Seongnam, South Korea, more than a million inhabitants on the southeastern outskirts of Seoul, is a growing city with the presence of large companies that further the economic development of the area in a city where there is great wealth alongside abject poverty.
“In Korea there is a strong immigration of women from several Asian countries: China, Vietnam, Cambodia, Japan, and more. They come here to marry or to escape from misery. Hence, the many multi-cultural families, most of them living in the poor areas of our city,” explains a Focolare group from Korea who were attending the OnCity international conference in Castelgandolfo, Italy. One of their greatest needs is integration.

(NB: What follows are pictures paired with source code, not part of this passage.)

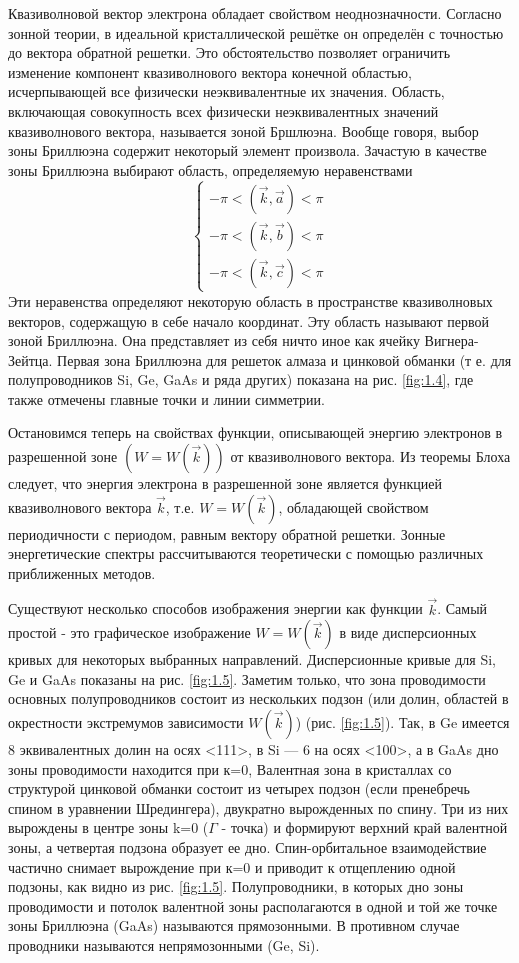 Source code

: 		Квазиволновой вектор электрона обладает свойством неоднозначности. Согласно зонной теории, в идеальной кристаллической
		решётке он определён с точностью до вектора обратной решетки. Это обстоятельство позволяет ограничить изменение
		компонент квазиволнового вектора конечной областью, исчерпывающей все физически неэквивалентные их значения. Область,
		включающая совокупность всех физически неэквивалентных значений квазиволнового вектора, называется зоной Бршлюэна.
		Вообще говоря, выбор зоны Бриллюэна содержит некоторый элемент произвола. Зачастую в качестве зоны Бриллюэна выбирают
		область, определяемую неравенствами
		\begin{equation}
		\left\{\begin{array}{l}{-\pi<(\vec{k}, \vec{a})<\pi} \\ {-\pi<(\vec{k}, \vec{b})<\pi} \\ {-\pi<(\vec{k}, \vec{c})<\pi}\end{array}\right.
		\label{eq:1.6}
		\end{equation}
		Эти неравенства определяют некоторую область в пространстве квазиволновых векторов, содержащую в себе начало координат.
		Эту область называют первой зоной Бриллюэна. Она представляет из себя ничто иное как ячейку Вигнера-Зейтца. Первая зона
		Бриллюэна для решеток алмаза и цинковой обманки (т е. для полупроводников Si, Ge, GaAs и ряда других) показана на рис.
		\ref{fig:1.4}, где также отмечены главные точки и линии симметрии.
		
		Остановимся теперь на свойствах функции, описывающей энергию электронов в разрешенной зоне $(W=W(\vec{k}))$ от квазиволнового
		вектора. Из теоремы Блоха следует, что энергия электрона в разрешенной зоне является функцией квазиволнового вектора $\vec{k}$,
		т.е. $W=W(\vec{k})$, обладающей свойством периодичности с периодом, равным вектору обратной решетки. Зонные энергетические
		спектры рассчитываются теоретически с помощью различных приближенных методов.
		
		Существуют несколько способов изображения энергии как функции $\vec{k}$. Самый простой - это графическое изображение $W=W(\vec{k})$ в
		виде дисперсионных кривых для некоторых выбранных направлений. Дисперсионные кривые для Si, Ge и GaAs показаны на рис.
		\ref{fig:1.5}. Заметим только, что зона проводимости основных полупроводников состоит из нескольких подзон (или долин, областей в
		окрестности экстремумов зависимости  $W(\vec{k})$) (рис. \ref{fig:1.5}). Так, в Ge имеется 8 эквивалентных долин на осях <111>, в Si — 6 на
		осях <100>, а в GaAs дно зоны проводимости находится при к=0, Валентная зона в кристаллах со структурой цинковой обманки
		состоит из четырех подзон (если пренебречь спином в уравнении Шредингера), двукратно вырожденных по спину. Три из них
		вырождены в центре зоны k=0 ($\Gamma$ - точка) и формируют верхний край валентной зоны, а четвертая подзона образует ее дно.
		Спин-орбитальное взаимодействие частично снимает вырождение при к=0 и приводит к отщеплению одной подзоны, как видно из
		рис. \ref{fig:1.5}. Полупроводники, в которых дно зоны проводимости и потолок валентной зоны располагаются в одной и той же точке
		зоны Бриллюэна (GaAs) называются прямозонными. В противном случае проводники называются непрямозонными (Ge, Si).
		
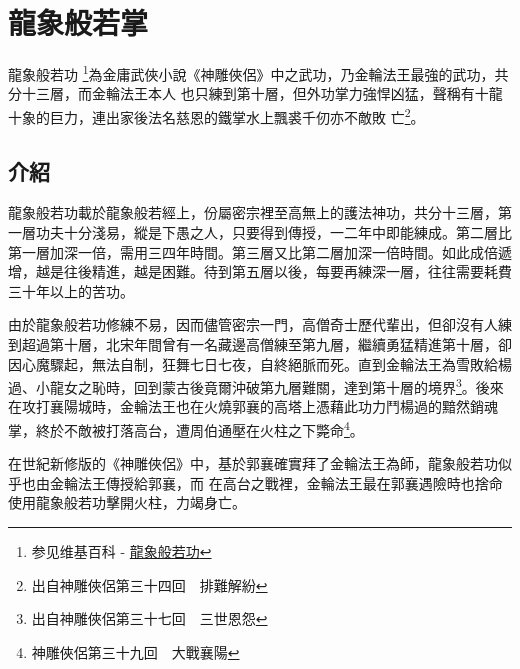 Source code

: \chapter{龍象般若掌}
龍象般若功
\footnote{参见维基百科 - \href{http://zh.wikipedia.org/wiki/\%E9\%BE\%8D\%E8\%B1\%A1\%E8\%88\%AC\%E8\%8B\%A5\%E6\%8E\%8C}{
    龍象般若功}}為金庸武俠小說《神雕俠侶》中之武功，乃金輪法王最強的武功，共分十三層，而金輪法王本人
也只練到第十層，但外功掌力強悍凶猛，聲稱有十龍十象的巨力，連出家後法名慈恩的鐵掌水上飄裘千仞亦不敵敗
亡\footnote{出自神雕俠侶第三十四回　排難解紛}。

\section{介紹}

龍象般若功載於龍象般若經上，份屬密宗裡至高無上的護法神功，共分十三層，第一層功夫十分淺易，縱是下愚之人，只要得到傳授，一二年中即能練成。第二層比第一層加深一倍，需用三四年時間。第三層又比第二層加深一倍時間。如此成倍遞增，越是往後精進，越是困難。待到第五層以後，每要再練深一層，往往需要耗費三十年以上的苦功。

由於龍象般若功修練不易，因而儘管密宗一門，高僧奇士歷代輩出，但卻沒有人練到超過第十層，北宋年間曾有一名藏邊高僧練至第九層，繼續勇猛精進第十層，卻因心魔驟起，無法自制，狂舞七日七夜，自終絕脈而死。直到金輪法王為雪敗給楊過、小龍女之恥時，回到蒙古後竟爾沖破第九層難關，達到第十層的境界\footnote{出自神雕俠侶第三十七回　三世恩怨}。後來在攻打襄陽城時，金輪法王也在火燒郭襄的高塔上憑藉此功力鬥楊過的黯然銷魂掌，終於不敵被打落高台，遭周伯通壓在火柱之下斃命\footnote{神雕俠侶第三十九回　大戰襄陽}。

在世紀新修版的《神雕俠侶》中，基於郭襄確實拜了金輪法王為師，龍象般若功似乎也由金輪法王傳授給郭襄，而
在高台之戰裡，金輪法王最在郭襄遇險時也捨命使用龍象般若功擊開火柱，力竭身亡。

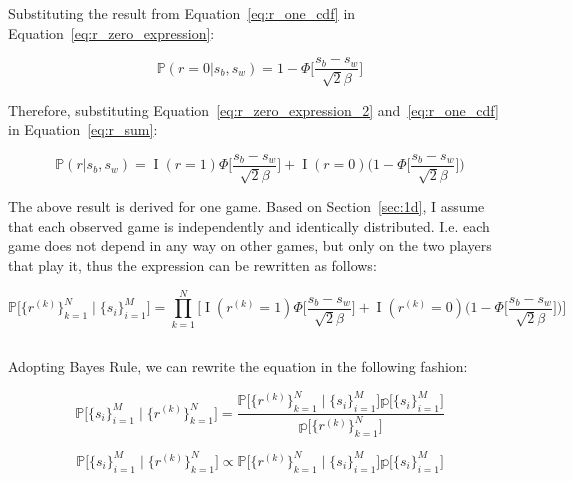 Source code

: \documentclass[a4paper,11pt]{article}
\theoremstyle{mytheor}
\begin{document}
Substituting the result from Equation~\ref{eq:r_one_cdf} in Equation~\ref{eq:r_zero_expression}:

\begin{equation}
    \label{eq:r_zero_expression_2}
    \mathbb{P}(r=0|s_b,s_w) = 1 - \Phi\Big[ \frac{s_b-s_w}{\sqrt{2}\beta} \Big]
\end{equation}

Therefore, substituting Equation~\ref{eq:r_zero_expression_2} and~\ref{eq:r_one_cdf} in Equation~\ref{eq:r_sum}:

\begin{equation}
    \label{eq:r_sum_2}
    \mathbb{P}(r|s_b,s_w) = \mathop{I}(r=1)\Phi\Big[ \frac{s_b-s_w}{\sqrt{2}\beta} \Big] + \mathop{I}(r=0)\Big( 1-\Phi\Big[ \frac{s_b-s_w}{\sqrt{2}\beta} \Big] \Big)
\end{equation}

The above result is derived for one game. Based on Section~\ref{sec:1d}, I assume that each observed game is independently and identically distributed. I.e. each game does not depend in any way on other games, but only on the two players that play it, thus the expression can be rewritten as follows:

\begin{equation}
    \label{eq:r_iid}
    \mathbb{P} \Big[ \{r^{(k)}\}_{k=1}^{N}  \mid \{s_i\}_{i=1}^{M} \Big] = \prod_{k=1}^{N}\Big[
    \mathop{I}(r^{(k)}=1)\Phi\Big[ \frac{s_b-s_w}{\sqrt{2}\beta} \Big] + 
    \mathop{I}(r^{(k)}=0)\Big( 1-\Phi\Big[ \frac{s_b-s_w}{\sqrt{2}\beta} \Big] \Big)
    \Big]
\end{equation}

\subsection{}

Adopting Bayes Rule, we can rewrite the equation in the following fashion:

\begin{equation}
    \label{eq:2_f_bayes}
    \mathbb{P} \Big[ \{s_i\}_{i=1}^{M} \mid \{r^{(k)}\}_{k=1}^{N} \Big] = 
    \frac{\mathbb{P} \Big[ \{r^{(k)}\}_{k=1}^{N}  \mid \{s_i\}_{i=1}^{M} \Big]\mathbb{p} \Big[ \{s_i\}_{i=1}^{M} \Big]}
    {\mathbb{p} \Big[ \{r^{(k)}\}_{k=1}^{N} \Big]}
\end{equation}

\begin{equation}
    \label{eq:2_f_bayes_2}
    \mathbb{P} \Big[ \{s_i\}_{i=1}^{M} \mid \{r^{(k)}\}_{k=1}^{N} \Big] \propto \mathbb{P} \Big[ \{r^{(k)}\}_{k=1}^{N}  \mid \{s_i\}_{i=1}^{M} \Big]\mathbb{p} \Big[ \{s_i\}_{i=1}^{M} \Big]
\end{equation}
\end{document}
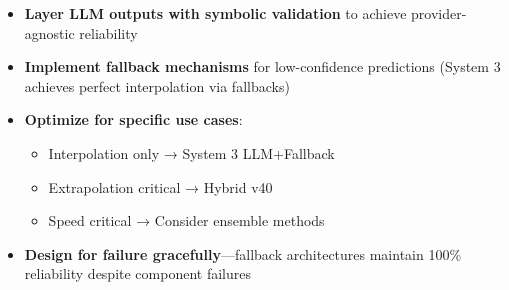 \begin{itemize}
    \item \textbf{Layer LLM outputs with symbolic validation} to achieve provider-agnostic reliability
    \item \textbf{Implement fallback mechanisms} for low-confidence predictions (System 3 achieves perfect interpolation via fallbacks)
    \item \textbf{Optimize for specific use cases}:
    \begin{itemize}
        \item Interpolation only → System 3 LLM+Fallback
        \item Extrapolation critical → Hybrid v40
        \item Speed critical → Consider ensemble methods
    \end{itemize}
    \item \textbf{Design for failure gracefully}—fallback architectures maintain 100\% reliability despite component failures
\end{itemize}


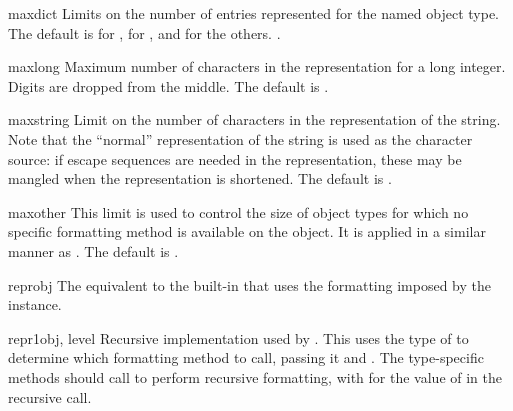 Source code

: \begin{memberdesc}[Repr]{maxdict}
  Limits on the number of entries represented for the named object
  type.  The default is  for ,  for
  , and   for the others.
  .
\end{memberdesc}

\begin{memberdesc}[Repr]{maxlong}
  Maximum number of characters in the representation for a long
  integer.  Digits are dropped from the middle.  The default is
  .
\end{memberdesc}

\begin{memberdesc}[Repr]{maxstring}
  Limit on the number of characters in the representation of the
  string.  Note that the ``normal'' representation of the string is
  used as the character source: if escape sequences are needed in the
  representation, these may be mangled when the representation is
  shortened.  The default is .
\end{memberdesc}

\begin{memberdesc}[Repr]{maxother}
  This limit is used to control the size of object types for which no
  specific formatting method is available on the  object.
  It is applied in a similar manner as .  The
  default is .
\end{memberdesc}

\begin{methoddesc}[Repr]{repr}{obj}
  The equivalent to the built-in  that uses the
  formatting imposed by the instance.
\end{methoddesc}

\begin{methoddesc}[Repr]{repr1}{obj, level}
  Recursive implementation used by .  This uses the
  type of  to determine which formatting method to call,
  passing it  and .  The type-specific methods
  should call  to perform recursive formatting, with
   for the value of  in the recursive 
  call.
\end{methoddesc}

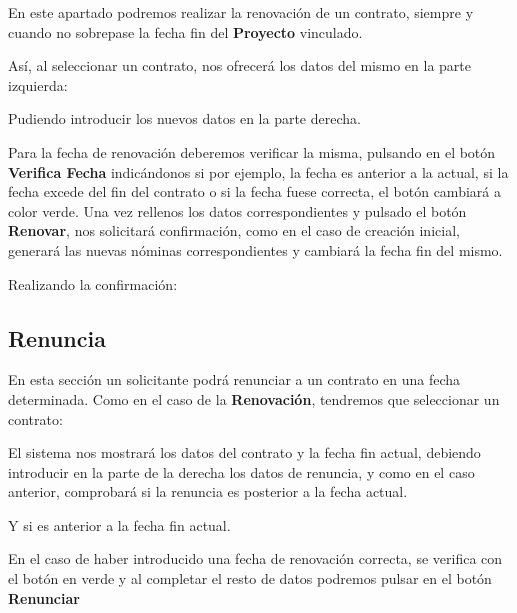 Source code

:En este apartado podremos realizar la renovación de un contrato, siempre y cuando no sobrepase la fecha fin del \textbf{Proyecto}  vinculado.

Así, al seleccionar un contrato, nos ofrecerá los datos del mismo en la parte izquierda:


Pudiendo introducir los nuevos datos en la parte derecha.

Para la fecha de renovación deberemos verificar la misma, pulsando en el botón \textbf{Verifica Fecha} indicándonos si por ejemplo, la fecha es anterior a la actual, si la fecha excede del fin del contrato o si la fecha fuese correcta, el botón cambiará a color verde.
Una vez rellenos los datos correspondientes y pulsado el botón \textbf{Renovar}, nos solicitará confirmación, como en el caso de creación inicial, generará las nuevas nóminas correspondientes y cambiará la fecha fin del mismo.


Realizando la confirmación:


\subsection{Renuncia}\label{renuncia}

En esta sección un solicitante podrá renunciar a un contrato en una fecha determinada. Como en el caso de la \textbf{Renovación}, tendremos que  seleccionar un contrato:


El sistema nos mostrará los datos del contrato y la fecha fin actual, debiendo introducir en la parte de la derecha los datos de renuncia, y como en el caso anterior, comprobará si la renuncia es posterior a la fecha actual.


Y si es anterior a la fecha fin actual.


En el caso de haber introducido una fecha de renovación correcta, se verifica con el botón en verde y al completar el resto de datos podremos pulsar en el botón \textbf{Renunciar}

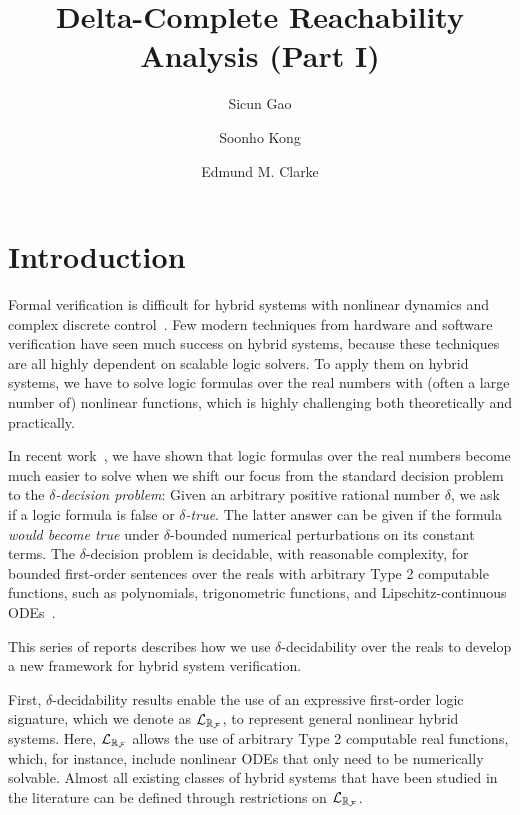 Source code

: \documentclass[12pt]{article}
\title{Delta-Complete Reachability Analysis (Part I)}
\author{Sicun Gao \and Soonho Kong \and Edmund M. Clarke}
\begin{document}
\renewcommand*{\thepage}{title-\arabic{page}}
\maketitle
\renewcommand*{\thepage}{\arabic{page}}


\section{Introduction}

Formal verification is difficult for hybrid systems with nonlinear dynamics and complex discrete control~\cite{DBLP:conf/emsoft/Alur11,DBLP:conf/lics/Henzinger96}. Few modern techniques from hardware and software verification have seen much success on hybrid systems, because these techniques are all highly dependent on scalable logic solvers. To apply them on hybrid systems, we have to solve logic formulas over the real numbers with (often a large number of) nonlinear functions, which is highly challenging both theoretically and practically. 

In recent work~\cite{DBLP:conf/lics/GaoAC12,DBLP:conf/cade/GaoAC12}, we have shown that logic formulas over the real numbers become much easier to solve when we shift our focus from the standard decision problem to the {\em $\delta$-decision problem}: Given an arbitrary positive rational number $\delta$, we ask if a logic formula is false or {\em $\delta$-true}. The latter answer can be given if the formula {\em would become true} under $\delta$-bounded numerical perturbations on its constant terms. The $\delta$-decision problem is decidable, with reasonable complexity, for bounded first-order sentences over the reals with arbitrary Type 2 computable functions, such as polynomials, trigonometric functions, and Lipschitz-continuous ODEs~\cite{CAbook}. 

This series of reports describes how we use $\delta$-decidability over the reals to develop a new framework for hybrid system verification.

First, $\delta$-decidability results enable the use of an expressive first-order logic signature, which we denote as $\mathcal{L}_{\mathbb{R}_{\mathcal{F}}}$, to represent general nonlinear hybrid systems. Here, $\mathcal{L}_{\mathbb{R}_{\mathcal{F}}}$ allows the use of arbitrary Type 2 computable real functions, which, for instance, include nonlinear ODEs that only need to be numerically solvable. Almost all existing classes of hybrid systems that have been studied in the literature can be defined through restrictions on $\mathcal{L}_{\mathbb{R}_{\mathcal{F}}}$. 
\end{document}
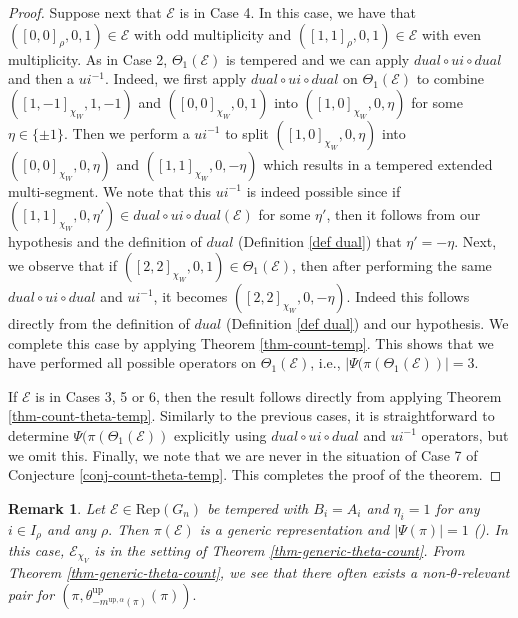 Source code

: \documentclass[11pt,letterpaper]{amsart}
\newcommand{\Rep}{{\mathrm{Rep}}}
\newcommand{\up}{{\mathrm{up}}}
\newcommand{\EE}{\mathcal{E}}
\newtheorem{rmk}[thm]{Remark}
\numberwithin{equation}{section}
\begin{document}
\begin{proof}
Suppose next that $\EE$ is in Case 4. In this case, we have that $([0,0]_{\rho},0,1)\in\EE$ with odd multiplicity and $([1,1]_{\rho},0,1)\in\EE$ with even multiplicity. As in Case 2, $\Theta_1(\EE)$ is tempered and we can apply $dual\circ ui \circ dual$ and then a $ui^{-1}.$ Indeed, we first apply $dual\circ ui \circ dual$ on $\Theta_1(\EE)$ to combine $([1,-1]_{\chi_W},1,-1)$ and $([0,0]_{\chi_W},0,1)$ into $([1,0]_{\chi_W},0,\eta)$ for some $\eta\in\{\pm1\}$. Then we perform a $ui^{-1}$ to split $([1,0]_{\chi_W},0,\eta)$ into $([0,0]_{\chi_W},0,\eta)$ and $([1,1]_{\chi_W},0,-\eta)$ which results in a tempered extended multi-segment. We note that this $ui^{-1}$ is indeed possible since if $([1,1]_{\chi_W},0,\eta')\in dual\circ ui \circ dual(\EE)$ for some $\eta'$, then it follows from our hypothesis and the definition of $dual$ (Definition \ref{def dual}) that $\eta'=-\eta$. Next, we observe that if $([2,2]_{\chi_W},0,1)\in\Theta_1(\EE)$, then after performing the same $dual\circ ui\circ dual$ and $ui^{-1}$, it becomes $([2,2]_{\chi_W},0,-\eta)$. Indeed this follows directly from the definition of $dual$ (Definition \ref{def dual}) and our hypothesis.
We complete this case by applying Theorem \ref{thm-count-temp}. This shows that we have performed all possible operators on $\Theta_1(\EE)$, i.e., $|\Psi(\pi(\Theta_1(\EE))|=3$.





If $\EE$ is in Cases 3, 5 or 6, then the result follows directly from applying Theorem \ref{thm-count-theta-temp}. Similarly to the previous cases, it is straightforward to determine $\Psi(\pi(\Theta_1(\EE))$ explicitly using $dual\circ ui \circ dual$ and $ui^{-1}$ operators, but we omit this.
Finally, we note that we are never in the situation of Case 7 of Conjecture \ref{conj-count-theta-temp}. This completes the proof of the theorem.
\end{proof}



\begin{rmk}\label{rmk generic}
    Let $\EE\in\Rep(G_n)$ be tempered with $B_i=A_i$ and $\eta_i=1$ for any $i\in I_\rho$ and any $\rho.$ Then $\pi(\EE)$ is a generic representation and $|\Psi(\pi)|=1$ (\cite[Theorem 1.2]{HLL24}). In this case, $\EE_{\chi_V}$ is in the setting of Theorem \ref{thm-generic-theta-count}. From Theorem \ref{thm-generic-theta-count}, we see that there often exists a non-$\theta$-relevant pair for $(\pi,\theta_{-m^{\up,\alpha}(\pi)}^\up(\pi)).$
\end{rmk}
\end{document}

In the Multicultural Centre where some of the Focolare members work, they teach women immigrants to speak Korean, and have proposed establishing some kind of child care programme to entertain the children while their mothers learn the new language. “But at one point the government funding was removed and we couldn’t continue with our activity,” they say. “We told some friends who share our commitment in living ideals of unity and peace in our city. Each one of them gave what they could: time, skills – taking on the problems and situations of many people.”
They were faced with truly painful situations: settling in a new country is not easy. For many, the Centre was a place where they could catch their breath, a place where they could share one another’s problems, especially financial problems.
In 2012 we opened a small market where you could buy what you needed at a low cost. We called this small temporary project: The Mary of Nazareth Project. Many people helped us by donating clothing, toys, office supplies and linens.”
What could be done with the small sum of around 353 Euros? “We decided to follow the Economy of Communion approach of distributing the profits: 1/3 for a family (a Cambodian family that our community had taken into its care until they could stand on their own); 1/3 to buy any additional things they might need; 1/3 for everyone in the group (to celebrate the birthdays of immigrants who didn’t have families with them).
Finally, the Maria Market recived a donation from the government and the Centre decided to remodel the shop. But it was only reopened in 2014 after much expectation. The following year, they received a visit from the Mayor.
In June 2015, with the spread of Mers in Korea, 2,900 schools were closed and 4,000 people were placed in isolation. Like many public locations the Centre also had to close. However, during the period of the shut-down, “we visited people in their homes and supported them in the little things. In the end, the Centre gave us a “Thank You” plaque.
Now Maria Market is open again and always developing new ideas like mail delivery service for long distance customers. For the group running the project it continues to be “a concrete experience of answering the needs of our neediest sisters and brothers.”